Another faulty argument used by the anti-fructose crowd is that when you ingest fructose, your body magically stops burning fat and switches to glycogen as fuel, thus preserving fat stores and turning you into a chunky monkey. If this were true, then it would be easy to find studies showing decreased lipolysis and exhausted glycogen stores. Guess what? There aren’t any.

In studies using male athletes, both at rest and during exercise, the exact opposite has always been shown. Glycogen stores were always preserved when compared to other sugars or placebos, which means that fat was being burned at a greater percentage.(2,5) Fructose maintains blood glucose and increases fat utilization.(6)

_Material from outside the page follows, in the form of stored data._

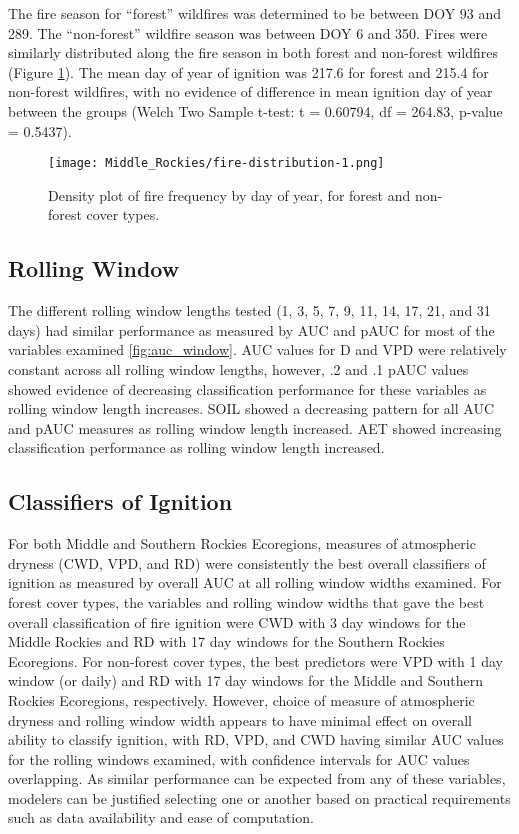 \documentclass[11pt]{article}
\begin{document}
The fire season for ``forest'' wildfires was determined to be between DOY 93 and 289.  The ``non-forest'' wildfire season was between DOY 6 and 350.  Fires were similarly distributed along the fire season in both forest and non-forest wildfires (Figure \ref{fig:fire-dens}). The mean day of year of ignition was 217.6 for forest and 215.4 for non-forest wildfires, with no evidence of difference in mean ignition day of year between the groups (Welch Two Sample t-test: t = 0.60794, df = 264.83, p-value = 0.5437).

\begin{figure}[ht]
  \texttt{[image: Middle\_Rockies/fire-distribution-1.png]}
  \caption{Density plot of fire frequency by day of year, for forest and non-forest cover types.}
  \label{fig:fire-dens}
\end{figure}


\subsection{Rolling Window}
The different rolling window lengths tested (1, 3, 5, 7, 9, 11, 14, 17, 21,  and 31 days) had similar performance as measured by AUC and pAUC for most of the variables examined \ref{fig:auc_window}. AUC values for D and VPD were relatively constant across all rolling window lengths, however, .2 and .1 pAUC values showed evidence of decreasing classification performance for these variables as rolling window length increases.  SOIL showed a decreasing pattern for all AUC and pAUC measures as rolling window length increased.  AET showed increasing classification performance as rolling window length increased.  

\subsection{Classifiers of Ignition}

For both Middle and Southern Rockies Ecoregions, measures of atmospheric dryness (CWD, VPD, and RD) were consistently the best overall classifiers of ignition as measured by overall AUC at all rolling window widths examined.  For forest cover types, the variables and rolling window widths that gave the best overall classification of fire ignition were CWD with 3 day windows for the Middle Rockies and RD with 17 day windows for the Southern Rockies Ecoregions.  For non-forest cover types, the best predictors were VPD with 1 day window (or daily) and RD with 17 day windows for the Middle and Southern Rockies Ecoregions, respectively.  However, choice of measure of atmospheric dryness and rolling window width appears to have minimal effect on overall ability to classify ignition, with RD, VPD, and CWD having similar AUC values for the rolling windows examined, with confidence intervals for AUC values overlapping.  As similar performance can be expected from any of these variables, modelers can be justified selecting one or another based on practical requirements such as data availability and ease of computation.
\end{document}

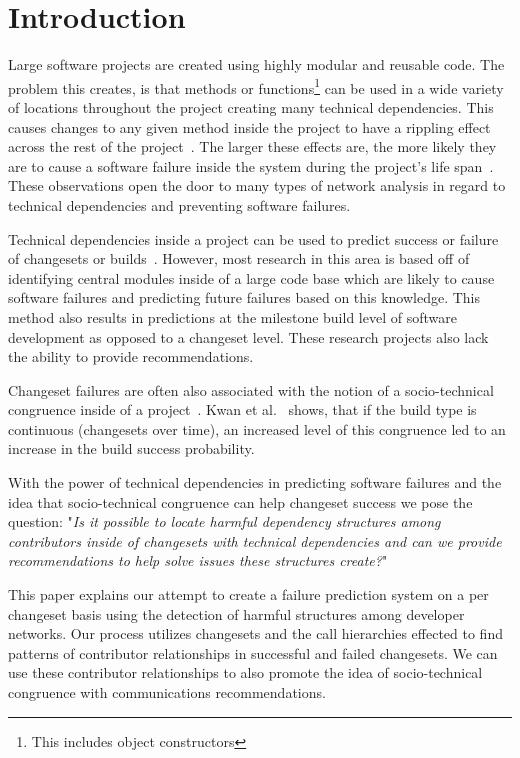 \documentclass[conference]{IEEEtran}
\begin{document}
\section{Introduction}

Large software projects are created using highly modular and 
reusable code. The problem this creates, is that methods or functions\footnote{This includes object constructors} 
can be used in a wide variety of locations throughout the project creating many technical 
dependencies.  This causes changes to any given method inside the project to have a rippling 
effect across the rest of the project~\cite{Acharya:2011:PCI}. The larger these effects are,
the more likely they are to cause a software failure inside the system during the project's
life span~\cite{Zimmermann:2008:PDU}. These observations open the door to many types
of network analysis in regard to technical dependencies and preventing software failures.

Technical dependencies inside a project can be used to predict success or failure of 
changesets or builds~\cite{Pinzger:2008:DNP, Zimmermann:2008:PDU}. However, most 
research in this area is based off of identifying
central modules inside of a large code base which are likely to cause software failures and 
predicting future failures based on this knowledge. This method also results in predictions 
at the milestone build level of software development as opposed to a changeset level.
These research projects also lack the ability to provide recommendations.

Changeset failures are often also associated with the notion of a socio-technical 
congruence inside of a project~\cite{Conway:1968}. Kwan et al.~\cite{Kwan:2011:SD} shows, 
that if the build type is continuous (changesets over time), an increased level of this
congruence led to an increase in the build success probability.

With the power of technical dependencies in predicting software failures and the idea
that socio-technical congruence can help changeset success we pose the question: 
"\textit{Is it possible to locate harmful dependency structures among contributors inside
of changesets with technical dependencies and can we provide recommendations to help
solve issues these structures create?}"

This paper explains our attempt to create a failure prediction system on a per changeset basis using
the detection of harmful structures among developer networks.
Our process utilizes changesets and the call hierarchies effected  to find patterns of contributor 
relationships in successful and failed changesets.  We can use these contributor relationships 
to also promote the idea of socio-technical congruence with communications recommendations.
\end{document}
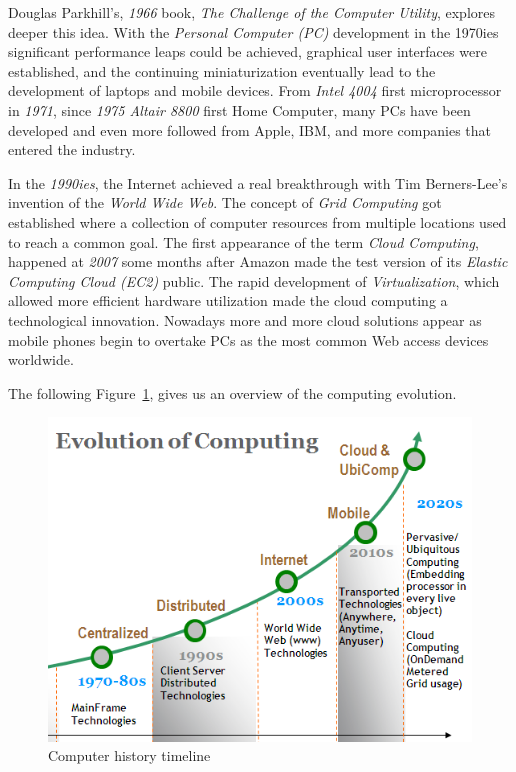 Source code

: Douglas Parkhill's, \emph{1966} book, \emph{The Challenge of the Computer
Utility}, explores deeper this idea. With the \emph{Personal Computer (PC)}
development in the 1970ies significant performance leaps could be achieved,
graphical user interfaces were established, and the continuing miniaturization
eventually lead to the development of laptops and mobile devices. From
\emph{Intel 4004} first microprocessor in \emph{1971}, since \emph{1975 Altair
8800} first Home Computer, many PCs have been developed and even more followed
from Apple, IBM, and more companies that entered the industry.

In the \emph{1990ies}, the Internet achieved a real breakthrough with Tim
Berners-Lee's invention of the \emph{World Wide Web}. The concept of \emph{Grid
Computing} got established where a collection of computer resources from
multiple locations used to reach a common goal. The first appearance of the
term \emph{Cloud Computing}, happened at \emph{2007} some months after Amazon
made the test version of its \emph{Elastic Computing Cloud (EC2)} public. The
rapid development of \emph{Virtualization}, which allowed more efficient
hardware utilization made the cloud computing a technological innovation.
Nowadays more and more cloud solutions appear as mobile phones begin to overtake
PCs as the most common Web access devices worldwide.

The following Figure~\ref{fig:comp_evol}, gives us an overview of the computing
evolution.

\begin{figure}[htbp]
  \begin{center}
    \includegraphics[width=0.75\maxwidth]{../figures/comp_evol.png}
    \caption{Computer history timeline\label{fig:comp_evol}}
   \end{center}
\end{figure}

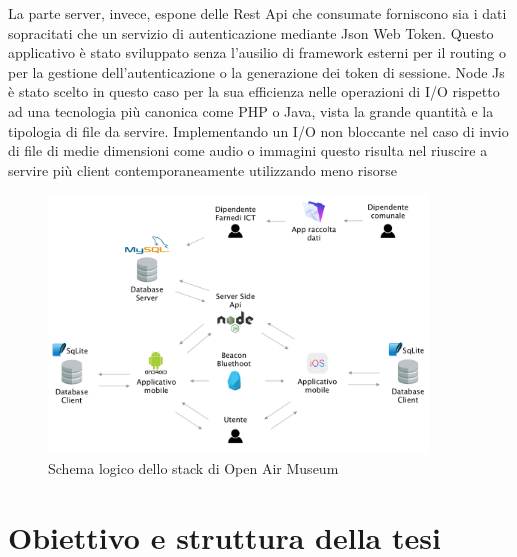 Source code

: La parte server, invece, espone delle Rest Api che consumate forniscono sia i dati sopracitati che un servizio di autenticazione mediante Json Web Token. Questo applicativo è stato sviluppato senza l’ausilio di framework esterni per il routing o per la gestione dell’autenticazione o la generazione dei token di sessione. Node Js è stato scelto in questo caso per la sua efficienza nelle operazioni di I/O rispetto ad una tecnologia più canonica come PHP o Java, vista la grande quantità e la tipologia di file da servire. Implementando un I/O non bloccante nel caso di invio di file di medie dimensioni come audio o immagini questo risulta nel riuscire a servire più client contemporaneamente utilizzando meno risorse \cite{BlockingVsNonBlocking} \vspace{5mm}

\begin{figure}[h]
\centering
\includegraphics[width=0.9\textwidth]{images/SchemaOpenAirMuseum.png}
\caption{Schema logico dello stack di Open Air Museum}
\end{figure}

\section{Obiettivo e struttura della tesi}\vspace{5mm}

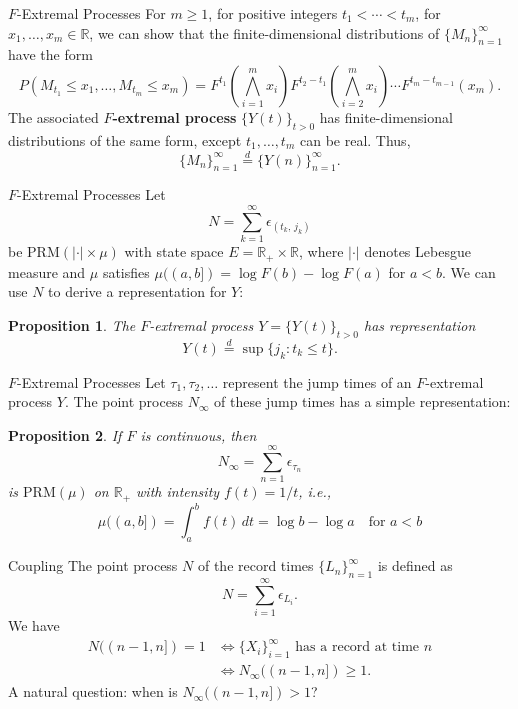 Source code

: \documentclass{beamer}
\newcommand{\PRM}{\text{PRM}}
\newtheorem{proposition}{Proposition}
\begin{document}
\begin{frame}{$F$-Extremal Processes}
    For $m \ge 1$, for positive integers $t_1 < \cdots < t_m$, for $x_1, \ldots, x_m \in \mathbb{R}$, we can show that the finite-dimensional distributions of $\{M_n\}_{n = 1}^{\infty}$ have the form
    \[
    P(M_{t_1} \le x_1, \ldots, M_{t_m} \le x_m) = F^{t_1}\left(\bigwedge_{i = 1}^m x_i\right)F^{t_2 - t_1}\left(\bigwedge_{i = 2}^m x_i\right) \cdots F^{t_m - t_{m - 1}}\left(x_m\right).
    \]
    The associated \textbf{$F$-extremal process} $\{Y(t)\}_{t > 0}$ has finite-dimensional distributions of the same form, except $t_1, \ldots, t_m$ can be real. Thus,
    \[
    \{M_n\}_{n = 1}^{\infty} \overset{d}{=} \{Y(n)\}_{n = 1}^{\infty}.
    \]
\end{frame}

\begin{frame}{$F$-Extremal Processes}
    Let
    \[
    N = \sum_{k = 1}^{\infty} \epsilon_{(t_k,\,j_k)}
    \]
    be $\PRM(|\cdot| \times \mu)$ with state space $E = \mathbb{R}_+ \times \mathbb{R}$, where $|\cdot|$ denotes Lebesgue measure and $\mu$ satisfies $\mu((a, b]) = \log F(b) - \log F(a)$ for $a < b$. We can use $N$ to derive a representation for $Y$:
    \begin{proposition}
        The $F$-extremal process $Y = \{Y(t)\}_{t > 0}$ has representation
        \[
        Y(t) \overset{d}{=} \sup\{j_k : t_k \le t\}.
        \]
    \end{proposition}
\end{frame}

\begin{frame}{$F$-Extremal Processes}
    Let $\tau_1, \tau_2, \ldots$ represent the jump times of an $F$-extremal process $Y$. The point process $N_{\infty}$ of these jump times has a simple representation:
    \begin{proposition}
        If $F$ is continuous, then
        \[
        N_{\infty} = \sum_{n = 1}^{\infty} \epsilon_{\tau_n}
        \]
        is $\PRM(\mu)$ on $\mathbb{R}_+$ with intensity $f(t) = 1 / t$, i.e.,
        \[
        \mu((a, b]) = \int_a^b f(t)\,dt = \log b - \log a \quad \text{for $a < b$}
        \]
    \end{proposition}
\end{frame}

\begin{frame}{Coupling}
    The point process $N$ of the record times $\{L_n\}_{n = 1}^{\infty}$ is defined as
    \[
    N = \sum_{i = 1}^{\infty} \epsilon_{L_i}.
    \]
    We have
    \begin{align*}
        N((n - 1, n]) = 1 &\iff \text{$\{X_i\}_{i = 1}^{\infty}$ has a record at time $n$} \\
        &\iff N_{\infty}((n - 1, n]) \ge 1.
    \end{align*}
    A natural question: when is $N_{\infty}((n - 1, n]) > 1$?
\end{frame}
\end{document}
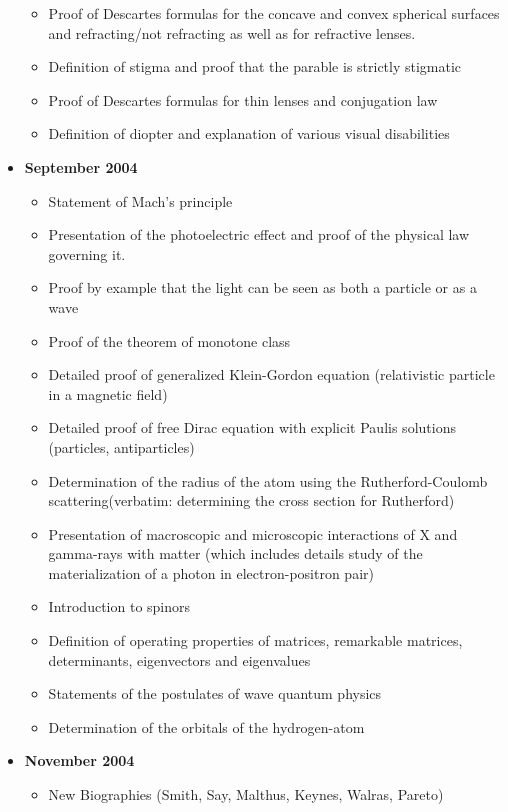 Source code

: \documentclass[12pt,a4paper,twoside,openright]{report}
\theoremstyle{definition}
\theoremstyle{itexmp}
\numberwithin{equation}{section}
\begin{document}
\begin{itemize}
\begin{itemize}[noitemsep]
			\item Proof of Descartes formulas for the concave and convex spherical surfaces and refracting/not refracting as well as for refractive lenses.
			\item Definition of stigma and proof that the parable is strictly stigmatic
			\item Proof of Descartes formulas for thin lenses and conjugation law
			\item Definition of diopter and explanation of various visual disabilities
		\end{itemize}
	\item \textbf{September 2004}
		\begin{itemize}[noitemsep]
			\item Statement of Mach's principle
			\item Presentation of the photoelectric effect and proof of the physical law governing it.
			\item Proof by example that the light can be seen as both a particle or as a wave
			\item Proof of the theorem of monotone class
			\item Detailed proof of generalized Klein-Gordon equation (relativistic particle in a magnetic field) 
			\item Detailed proof of free Dirac equation with explicit Paulis solutions (particles, antiparticles)
			\item Determination of the radius of the atom using the Rutherford-Coulomb scattering(verbatim: determining the cross section for Rutherford)
			\item Presentation of macroscopic and microscopic interactions of X and gamma-rays with matter (which includes details study of the materialization of a photon in electron-positron pair)
			\item Introduction to spinors
			\item Definition of operating properties of matrices, remarkable matrices, determinants, eigenvectors and eigenvalues
			\item Statements of the postulates of wave quantum physics
			\item Determination of the orbitals of the hydrogen-atom
		\end{itemize}
	\item \textbf{November 2004}
		\begin{itemize}[noitemsep]
			\item New Biographies (Smith, Say, Malthus, Keynes, Walras, Pareto)

\end{itemize}
\end{itemize}
\end{document}
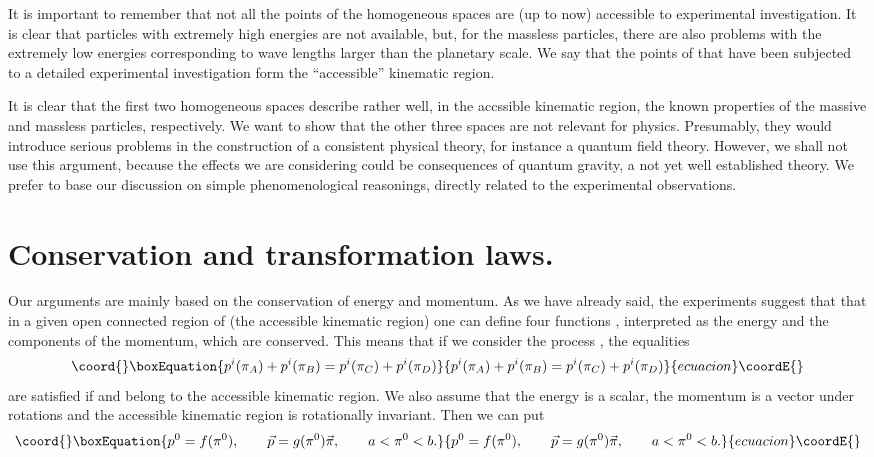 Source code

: \documentclass[a4paper,12pt]{article}
\begin{document}
It is important to remember that not all the points of the homogeneous spaces are (up to now) accessible to experimental investigation. It is clear that particles with extremely high energies are not available, but, for the massless particles, there are also problems with the extremely low energies corresponding to wave lengths larger than the planetary scale. We say that the points of \myHighlight{$\Pi$}\coordHE{} that have been subjected to a detailed experimental investigation form the ``accessible'' kinematic region.

It is clear that the first two homogeneous spaces describe rather well, in the accssible kinematic region, the known properties of the massive and massless particles, respectively. We want to show that the other three spaces are not relevant for physics. Presumably, they would introduce serious problems in the construction of a consistent physical theory, for instance a quantum field theory. However, we shall not use this argument, because the effects we are considering could be consequences of quantum gravity, a not yet well established theory. We prefer to base our discussion on simple phenomenological reasonings, directly related to the experimental observations.

\section{Conservation and transformation laws.}

Our arguments are mainly based on the conservation of energy and momentum. As we have already said, the experiments suggest that that in a given open connected region of \myHighlight{$\Pi$}\coordHE{} (the accessible kinematic region) one can define four functions \coordHE{}, interpreted as the energy and the components of the momentum, which are conserved. This means that if we consider the process \coordHE{}, the equalities 
\begin{equation}\coord{}\boxEquation{ \label{Cons}
p^i(\pi_A) + p^i(\pi_B) = p^i(\pi_C) + p^i(\pi_D)
}{ p^i(\pi_A) + p^i(\pi_B) = p^i(\pi_C) + p^i(\pi_D)
}{ecuacion}\coordE{}\end{equation}
are satisfied if \coordHE{} and \coordHE{} belong to the accessible kinematic region. We also assume that the energy \coordHE{} is a scalar, the momentum \coordHE{} is a vector under rotations and the accessible kinematic region is rotationally invariant. Then we can put
\begin{equation}\coord{}\boxEquation{ \label{EnMom}
p^0 = f(\pi^0), \qquad  \vec p = g(\pi^0) \vec\pi, \qquad a < \pi^0 < b.
}{ p^0 = f(\pi^0), \qquad  \vec p = g(\pi^0) \vec\pi, \qquad a < \pi^0 < b.
}{ecuacion}\coordE{}\end{equation}
\end{document}
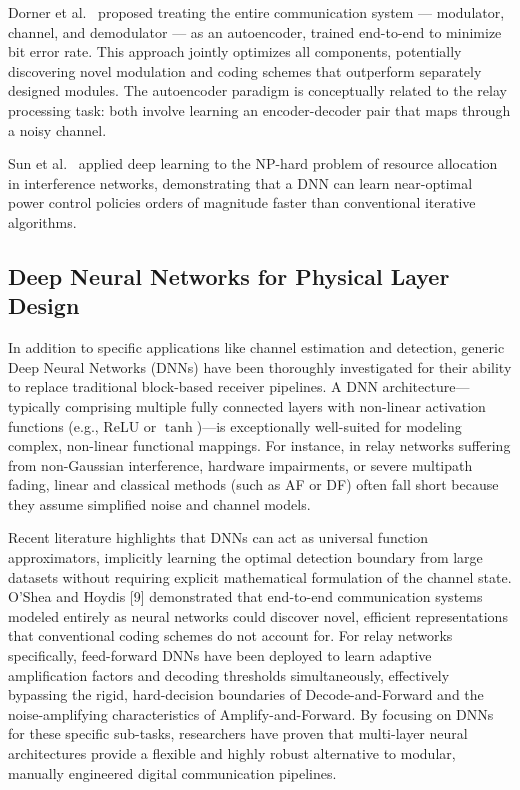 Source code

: Dorner et al.~\cite{dorner2018deep} proposed treating the entire communication system --- modulator, channel, and demodulator --- as an autoencoder, trained end-to-end to minimize bit error rate. This approach jointly optimizes all components, potentially discovering novel modulation and coding schemes that outperform separately designed modules. The autoencoder paradigm is conceptually related to the relay processing task: both involve learning an encoder-decoder pair that maps through a noisy channel.

Sun et al.~\cite{sun2018learning} applied deep learning to the NP-hard problem of resource allocation in interference networks, demonstrating that a DNN can learn near-optimal power control policies orders of magnitude faster than conventional iterative algorithms.


\subsection{Deep Neural Networks for Physical Layer Design}

In addition to specific applications like channel estimation and detection, generic Deep Neural Networks (DNNs) have been thoroughly investigated for their ability to replace traditional block-based receiver pipelines. A DNN architecture---typically comprising multiple fully connected layers with non-linear activation functions (e.g., ReLU or $\tanh$)---is exceptionally well-suited for modeling complex, non-linear functional mappings. For instance, in relay networks suffering from non-Gaussian interference, hardware impairments, or severe multipath fading, linear and classical methods (such as AF or DF) often fall short because they assume simplified noise and channel models.

Recent literature highlights that DNNs can act as universal function approximators, implicitly learning the optimal detection boundary from large datasets without requiring explicit mathematical formulation of the channel state. O'Shea and Hoydis [9] demonstrated that end-to-end communication systems modeled entirely as neural networks could discover novel, efficient representations that conventional coding schemes do not account for. For relay networks specifically, feed-forward DNNs have been deployed to learn adaptive amplification factors and decoding thresholds simultaneously, effectively bypassing the rigid, hard-decision boundaries of Decode-and-Forward and the noise-amplifying characteristics of Amplify-and-Forward. By focusing on DNNs for these specific sub-tasks, researchers have proven that multi-layer neural architectures provide a flexible and highly robust alternative to modular, manually engineered digital communication pipelines.


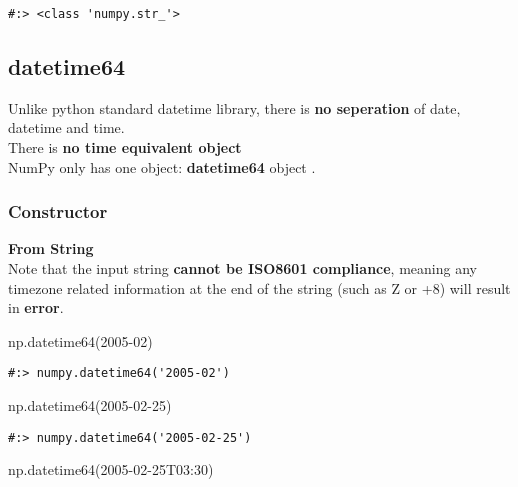 \documentclass[
]{book}
\newenvironment{Shaded}{\begin{snugshade}}{\end{snugshade}}
\newcommand{\NormalTok}[1]{#1}
\newcommand{\StringTok}[1]{\textcolor[rgb]{0.5,0.5,0.5}{#1}}
\begin{document}
\begin{verbatim}
#:> <class 'numpy.str_'>
\end{verbatim}

\hypertarget{datetime64}{%
\subsection{datetime64}\label{datetime64}}

Unlike python standard datetime library, there is \textbf{no seperation} of date, datetime and time.\\
There is \textbf{no time equivalent object}\\
NumPy only has one object: \textbf{datetime64} object .

\hypertarget{constructor-6}{%
\subsubsection{Constructor}\label{constructor-6}}

\textbf{From String}\\
Note that the input string \textbf{cannot be ISO8601 compliance}, meaning any timezone related information at the end of the string (such as Z or +8) will result in \textbf{error}.

\begin{Shaded}
\begin{Highlighting}[]
\NormalTok{np.datetime64(}\StringTok{\textquotesingle{}2005{-}02\textquotesingle{}}\NormalTok{)}
\end{Highlighting}
\end{Shaded}

\begin{verbatim}
#:> numpy.datetime64('2005-02')
\end{verbatim}

\begin{Shaded}
\begin{Highlighting}[]
\NormalTok{np.datetime64(}\StringTok{\textquotesingle{}2005{-}02{-}25\textquotesingle{}}\NormalTok{)}
\end{Highlighting}
\end{Shaded}

\begin{verbatim}
#:> numpy.datetime64('2005-02-25')
\end{verbatim}

\begin{Shaded}
\begin{Highlighting}[]
\NormalTok{np.datetime64(}\StringTok{\textquotesingle{}2005{-}02{-}25T03:30\textquotesingle{}}\NormalTok{)}
\end{Highlighting}
\end{Shaded}
\end{document}
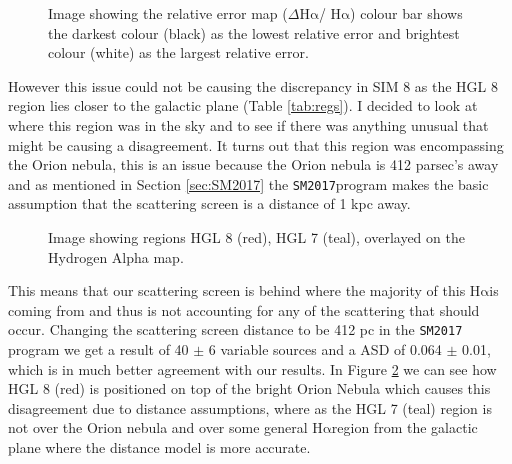 \documentclass[a4paper]{article}
\def\halpha{$\mathrm{H\alpha}$\;}
\def\sm{\texttt{SM2017}}
\begin{document}
\begin{figure}[H]
\begin{center}
  \caption{Image showing the relative error map ($\Delta$\halpha/ \halpha) colour bar shows the darkest colour (black) as the lowest relative error and brightest colour (white) as the largest relative error.}
  \label{fig:comp}
\end{center}
\end{figure}
However this issue could not be causing the discrepancy in SIM 8 as the HGL 8 region lies closer to the galactic plane (Table \ref{tab:regs}). I decided to look at where this region was in the sky and to see if there was anything unusual that might be causing a disagreement. It turns out that this region was encompassing the Orion nebula, this is an issue because the Orion nebula is 412 parsec's away and as mentioned in Section \ref{sec:SM2017} the \sm program makes the basic assumption that the scattering screen is a distance of 1 kpc away.
\begin{figure}
  \vspace{-20pt}
  \begin{center}
  \end{center}
  \vspace{-20pt}
  \caption{Image showing regions HGL 8 (red), HGL 7 (teal), overlayed on the Hydrogen Alpha map.}
  \label{fig:HAreg}
  \vspace{-10pt}
\end{figure}
This means that our scattering screen is behind where the majority of this \halpha is coming from and thus is not accounting for any of the scattering that should occur. Changing the scattering screen distance to be 412 pc in the \texttt{SM2017} program we get a result of 40 $\pm$ 6 variable sources and a ASD of 0.064 $\pm$ 0.01, which is in much better agreement with our results. In Figure \ref{fig:HAreg} we can see how HGL 8 (red) is positioned on top of the bright Orion Nebula which causes this disagreement due to distance assumptions, where as the HGL 7 (teal) region is not over the Orion nebula and over some general \halpha region from the galactic plane where the distance model is more accurate.
\end{document}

Out of all of the sugars, fructose is the least likely to increase bodyfat. In simple terms, throwing in a few pieces of fruit a day or using an MRP sweetened with a little fructose (like Grow!) won’t make you fat, especially when combined with some healthful dietary fats and protein. Sure, most people will still need to keep an eye on daily caloric intake. But as long as you’re not taking in more calories than you’re using, there’s no need to be anal about it and certainly no reason to worry about fructose.

----Forbidden fruit thread

Fruit is also high in fiber.
It’s not all fructose,but most of it is.
Fructose alone takes longer to break down than other simple sugars.
Thats why diabetics can use some fructose when baking.

It’s only bad when people are drinking pounds upon pounds of high fructose corn syrup,which isn’t all fructose(corn syrup is glucose).
Putting all this aside,like I said,it DEPENDS on how big you are.

A person thats 250 or 275 could eat a lot more carbs and fruit than someone who is 200 when cutting(processing them is different too).
Even if you’re on a low carb diet you can have some fruit,since a cup of strawberries or a medium-sized peach each have only about ten grams of carbs.

There was a thread that was written about fruit by T-Nation.You should do a search on it.

Thanks, and yea I remember reading that article. But what about the liver glycogen storage only phenomenon? Does that still remain true?

[quote]Soldierslim wrote:
Thanks, and yea I remember reading that article. But what about the liver glycogen storage only phenomenon? Does that still remain true?

[/quote]

No,it’s not true.
Fructose is still an insulin-independent monosachharide that converts to glucose.
After the liver glycogen cells are full,fructose can be converted to glucose( AKA S.O. ) and stored in the muscle cells.